Much of the work in this show [“This Will Have Been: Art, Love & Politics in the 1980s” at the Institute of Contemporary Art, Boston] attempted to counter a rising tide of political conservatism, seeking justice and an extension of freedoms for women, for African-Americans, for Latin Americans living under dictatorships, for gays and lesbians, and for a whole world living in the shadow of AIDS.
The show is divided into four chapters: “Gender Trouble,” “The End Is Near,” “Democracy,” and “Desire and Longing.” That last section includes work about the search not only for sex and love, but for shiny new commodities, a new politics, a world free of AIDS. It’s an amazingly potent room.
Jeff Koons is represented with his stainless steel “Bunny,” one of the decade’s great and defining works. Sophie Calle is here with “The Shadow,” an elaborate fantasy (she hired a private detective — without his knowing that she had hired him — to follow her around Paris) which takes longing and narcissism to weirdly intricate extremes.

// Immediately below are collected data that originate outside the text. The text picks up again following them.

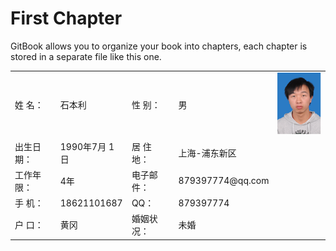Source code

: # First Chapter

GitBook allows you to organize your book into chapters, each chapter is stored in a separate file like this one.

<table>
    <tr>
        <td>姓    名：</td>
        <td>石本利</td>
        <td>性    别：</td>
        <td>男</td>
        <td colspan="2"><img src="assets/photos.png"/></td>
    </tr>
    <tr>
        <td>出生日期：</td>
        <td>1990年7月 1日</td>
        <td>居 住 地：</td>
        <td>上海-浦东新区</td>
    </tr>
    <tr>
        <td>工作年限：</td>
        <td>4年</td>
        <td>电子邮件：</td>
        <td>879397774@qq.com</td>
    </tr>
    <tr>
        <td>手    机：</td>
        <td>18621101687</td>
        <td>QQ：</td>
        <td>879397774</td>
    </tr>
    <tr>
        <td>户    口：</td>
        <td>黄冈</td>
        <td>婚姻状况：</td>
        <td>未婚</td>
    </tr>
</table>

Felix Gonzalez-Torres is represented by two clocks, side by side, almost but not quite in synch, called “Perfect Lovers.” Robert Mapplethorpe is here with three of the neoclassical, sexually charged photographs that kicked off the culture wars of the ’80s; and David Wojnarowicz, whose silent film “A Fire in My Belly” recently revived those culture wars, is here, too, with “Untitled (Buffalo),” a devastatingly poignant work. Those last three artists all died of AIDS-related illnesses.